Another trend which promises to prove to be huge is the emergence of Knowledge Process Outsourcing. These are companies that handle high-end back office transactions like data analysis, planning etc. Legal Process Outsourcing is an example of this trend. Such companies hire skilled workers: MBAs, lawyers etc and have attrition rates in single digits. They also pay much better than BPOs, since they require employees with CAs, PhDs etc.
Levels of Work
An entry-level employee in a BPO unit is known, among other things, as an 'agent', 'associate' or 'executive'. The entry-level positions exist for those with under two years of experience. At a voice-based BPO unit, the salary at entry level is roughly Rs 12,000-20,000 per month, depending on a person's educational qualifications, experience and whether or not he or she has had any previous training, relieving the company of the need to train him or her.
At a non-voice based BPO unit, entry-level salaries vary from Rs 15,000-25,000. KPO units, requiring the high-level talent and qualifications that they do, pay Rs 18,000-30,000 per month.
BPO companies tend to have a relatively flat hierarchy. After three or four years of experience, an agent may be promoted to team leader.
A team leader in a voice-based BPO makes Rs 24,000-32,000 per month. A team leader in a non-voice BPO makes Rs 27,000-35,000 per month. A team leader in a KPO can rake in Rs 40,000+ a month.
The project manager is the highest level at which one is directly associated with processes in a company. A project manager at a voice-based BPO company makes between Rs 45,000-50,000 per month. A project manger at a non-voice BPO unit earns Rs 48,000-52,000 per month and a project manager at a KPO earns Rs 50,000 per month.
Training and Cross-Functionality
BPO companies, on a scale and with willingness absent in other industries, encourage their employees to take up training programmes that strengthen their skills or help them develop new ones. Not only do they grant employees the leave required to take up these programmes but some even fund them.
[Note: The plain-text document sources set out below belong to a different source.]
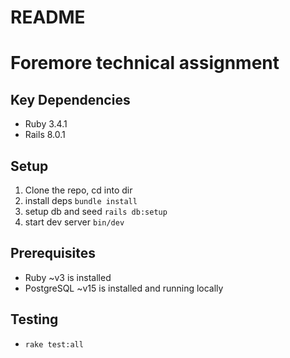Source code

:# README

# Foremore technical assignment

## Key Dependencies

* Ruby 3.4.1
* Rails 8.0.1

## Setup

1. Clone the repo, cd into dir
2. install deps `bundle install`
3. setup db and seed `rails db:setup`
4. start dev server `bin/dev`

## Prerequisites

* Ruby ~v3 is installed 
* PostgreSQL ~v15 is installed and running locally

## Testing

* `rake test:all`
These programmes vary from those that teach agents to communicate more effectively with customers to MBAs in certain disciplines for managers. The key to progress in a BPO is to acquire new skills. Since the structure of the organisation does not change very often, it is easy to evaluate what skills -- and, by extension, courses -- are needed and what impact they will have on your career.
BPO units reward a person who has the ability -- and will -- to acquire new skills. A crucial component of one's career is internal job rotation: swapping job roles within the company itself, thus building a skillset that cuts across functions.
"This is very important as it sends out a very strong signal about the person and his work ethic." says Lokesh, "Companies want someone who can take on new challenges. I've had many friends who have been re-hired -- at good salaries -- by companies they've left who want to use the skills that the employees have gained while working for another company."
Employees will receive performance reviews every six months -- in some company's, every three -- which serve to gauge an employees' progress. At this point, new roles are assigned and training programmes recommended. This mobility is the key to success in the BPO sector, where talent is always short and good, enterprising employees are the most sought after commodity on the market.
With the US economy sagging and appearing ready to go into recession, BPO units are set to take a hit. However "It's still a very high growth industry," says Lokesh, "The cost-saving power of outsourcing is so powerful -- and potential so vast -- the industry will continue to grow even through hard times. The growth will be slowed down, and raises and promotions severely hit, but it's still one of the best options available to a young professional."